#### Requirement
From the records below, copy each line in which the string "label" occurs.

#### Data under study
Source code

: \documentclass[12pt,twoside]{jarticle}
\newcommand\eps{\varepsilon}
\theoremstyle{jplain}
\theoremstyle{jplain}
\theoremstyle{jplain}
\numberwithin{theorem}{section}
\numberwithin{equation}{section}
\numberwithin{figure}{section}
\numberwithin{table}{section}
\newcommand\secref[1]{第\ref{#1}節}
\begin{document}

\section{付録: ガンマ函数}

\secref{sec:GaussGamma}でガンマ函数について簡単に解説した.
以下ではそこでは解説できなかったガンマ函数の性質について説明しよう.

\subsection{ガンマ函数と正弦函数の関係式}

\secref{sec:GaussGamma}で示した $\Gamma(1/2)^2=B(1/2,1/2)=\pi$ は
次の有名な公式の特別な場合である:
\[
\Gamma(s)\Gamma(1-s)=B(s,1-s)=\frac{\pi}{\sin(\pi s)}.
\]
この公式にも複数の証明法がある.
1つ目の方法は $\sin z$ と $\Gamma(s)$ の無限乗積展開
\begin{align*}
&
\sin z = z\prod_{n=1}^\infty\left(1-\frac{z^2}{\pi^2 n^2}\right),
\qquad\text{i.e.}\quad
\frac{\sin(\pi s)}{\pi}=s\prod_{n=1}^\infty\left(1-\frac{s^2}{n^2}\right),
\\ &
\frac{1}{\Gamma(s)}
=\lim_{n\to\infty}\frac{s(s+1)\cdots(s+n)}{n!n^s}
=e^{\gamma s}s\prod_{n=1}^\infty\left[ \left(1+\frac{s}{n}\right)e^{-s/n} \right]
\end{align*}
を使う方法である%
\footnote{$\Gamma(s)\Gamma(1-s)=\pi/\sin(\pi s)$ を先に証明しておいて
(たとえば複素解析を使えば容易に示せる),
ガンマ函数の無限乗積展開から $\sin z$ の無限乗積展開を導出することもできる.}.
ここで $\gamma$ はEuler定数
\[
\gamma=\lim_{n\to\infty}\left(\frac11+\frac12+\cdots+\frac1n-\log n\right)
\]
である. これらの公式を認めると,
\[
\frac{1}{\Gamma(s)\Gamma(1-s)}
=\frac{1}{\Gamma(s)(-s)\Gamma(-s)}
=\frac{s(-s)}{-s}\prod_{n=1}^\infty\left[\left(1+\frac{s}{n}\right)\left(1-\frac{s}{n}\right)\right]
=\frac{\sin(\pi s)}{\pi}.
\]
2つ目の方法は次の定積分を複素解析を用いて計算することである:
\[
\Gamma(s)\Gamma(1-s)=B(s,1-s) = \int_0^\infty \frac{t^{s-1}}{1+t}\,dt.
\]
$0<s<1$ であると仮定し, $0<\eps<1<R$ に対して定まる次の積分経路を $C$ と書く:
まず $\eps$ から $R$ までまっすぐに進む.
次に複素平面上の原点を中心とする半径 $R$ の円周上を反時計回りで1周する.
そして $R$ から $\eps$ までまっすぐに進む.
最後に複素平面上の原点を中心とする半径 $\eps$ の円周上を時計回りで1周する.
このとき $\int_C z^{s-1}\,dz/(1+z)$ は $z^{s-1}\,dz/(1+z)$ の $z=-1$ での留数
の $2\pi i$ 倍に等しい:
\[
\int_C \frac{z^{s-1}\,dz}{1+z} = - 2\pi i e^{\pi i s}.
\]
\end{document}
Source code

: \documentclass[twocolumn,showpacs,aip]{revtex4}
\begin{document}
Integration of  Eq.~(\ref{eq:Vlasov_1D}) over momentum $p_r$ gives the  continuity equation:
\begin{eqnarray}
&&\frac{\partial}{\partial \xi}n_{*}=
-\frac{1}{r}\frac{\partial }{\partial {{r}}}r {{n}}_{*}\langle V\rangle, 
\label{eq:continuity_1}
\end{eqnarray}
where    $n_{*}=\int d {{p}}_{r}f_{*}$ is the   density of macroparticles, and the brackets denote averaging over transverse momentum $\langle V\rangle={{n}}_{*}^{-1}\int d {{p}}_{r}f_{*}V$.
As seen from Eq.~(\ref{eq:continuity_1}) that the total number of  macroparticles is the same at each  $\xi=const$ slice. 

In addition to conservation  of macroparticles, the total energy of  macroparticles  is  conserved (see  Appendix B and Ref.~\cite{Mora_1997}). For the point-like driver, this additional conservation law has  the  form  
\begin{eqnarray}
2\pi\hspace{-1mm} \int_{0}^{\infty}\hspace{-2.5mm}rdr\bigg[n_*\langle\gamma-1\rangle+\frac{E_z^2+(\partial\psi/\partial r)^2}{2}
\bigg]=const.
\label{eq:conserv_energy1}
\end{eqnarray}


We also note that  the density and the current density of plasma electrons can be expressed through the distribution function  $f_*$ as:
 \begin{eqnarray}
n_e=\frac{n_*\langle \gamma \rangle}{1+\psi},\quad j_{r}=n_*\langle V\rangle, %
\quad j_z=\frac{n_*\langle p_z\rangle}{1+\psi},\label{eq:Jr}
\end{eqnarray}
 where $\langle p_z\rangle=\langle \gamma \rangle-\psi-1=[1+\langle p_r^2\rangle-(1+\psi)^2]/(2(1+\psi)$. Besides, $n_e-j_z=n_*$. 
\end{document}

#### Solution to this task
\label{eq:continuity_1}
\label{eq:conserv_energy1}
\quad j_z=\frac{n_*\langle p_z\rangle}{1+\psi},\label{eq:Jr}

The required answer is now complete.